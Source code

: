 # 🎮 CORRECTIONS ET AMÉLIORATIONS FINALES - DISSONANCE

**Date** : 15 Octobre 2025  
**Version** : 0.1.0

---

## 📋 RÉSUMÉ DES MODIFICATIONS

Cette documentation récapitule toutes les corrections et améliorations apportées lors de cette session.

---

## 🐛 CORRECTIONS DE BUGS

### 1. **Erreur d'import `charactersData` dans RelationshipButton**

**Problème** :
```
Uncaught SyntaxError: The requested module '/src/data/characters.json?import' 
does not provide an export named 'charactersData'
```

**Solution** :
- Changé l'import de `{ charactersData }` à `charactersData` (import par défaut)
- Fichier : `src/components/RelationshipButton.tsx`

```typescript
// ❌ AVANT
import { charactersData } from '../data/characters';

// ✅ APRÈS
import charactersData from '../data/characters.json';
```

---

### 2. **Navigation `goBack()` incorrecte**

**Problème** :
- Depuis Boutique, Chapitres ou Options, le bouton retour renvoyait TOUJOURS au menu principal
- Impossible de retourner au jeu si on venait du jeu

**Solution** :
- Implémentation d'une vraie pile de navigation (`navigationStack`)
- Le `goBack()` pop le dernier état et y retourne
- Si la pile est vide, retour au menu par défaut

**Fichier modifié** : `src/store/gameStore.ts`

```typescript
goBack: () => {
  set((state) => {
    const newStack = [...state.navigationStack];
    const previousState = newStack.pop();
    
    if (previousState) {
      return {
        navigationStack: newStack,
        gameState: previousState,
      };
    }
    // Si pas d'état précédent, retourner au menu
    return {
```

# [What is required]
Could the entries above be output once more, exactly as they are?

# [Completed task]
Source code

: # 🎮 CORRECTIONS ET AMÉLIORATIONS FINALES - DISSONANCE

**Date** : 15 Octobre 2025  
**Version** : 0.1.0

---

## 📋 RÉSUMÉ DES MODIFICATIONS

Cette documentation récapitule toutes les corrections et améliorations apportées lors de cette session.

---

## 🐛 CORRECTIONS DE BUGS

### 1. **Erreur d'import `charactersData` dans RelationshipButton**

**Problème** :
```
Uncaught SyntaxError: The requested module '/src/data/characters.json?import' 
does not provide an export named 'charactersData'
```

**Solution** :
- Changé l'import de `{ charactersData }` à `charactersData` (import par défaut)
- Fichier : `src/components/RelationshipButton.tsx`

```typescript
// ❌ AVANT
import { charactersData } from '../data/characters';

// ✅ APRÈS
import charactersData from '../data/characters.json';
```

---

### 2. **Navigation `goBack()` incorrecte**

**Problème** :
- Depuis Boutique, Chapitres ou Options, le bouton retour renvoyait TOUJOURS au menu principal
- Impossible de retourner au jeu si on venait du jeu

**Solution** :
- Implémentation d'une vraie pile de navigation (`navigationStack`)
- Le `goBack()` pop le dernier état et y retourne
- Si la pile est vide, retour au menu par défaut

**Fichier modifié** : `src/store/gameStore.ts`

```typescript
goBack: () => {
  set((state) => {
    const newStack = [...state.navigationStack];
    const previousState = newStack.pop();
    
    if (previousState) {
      return {
        navigationStack: newStack,
        gameState: previousState,
      };
    }
    // Si pas d'état précédent, retourner au menu
    return {
```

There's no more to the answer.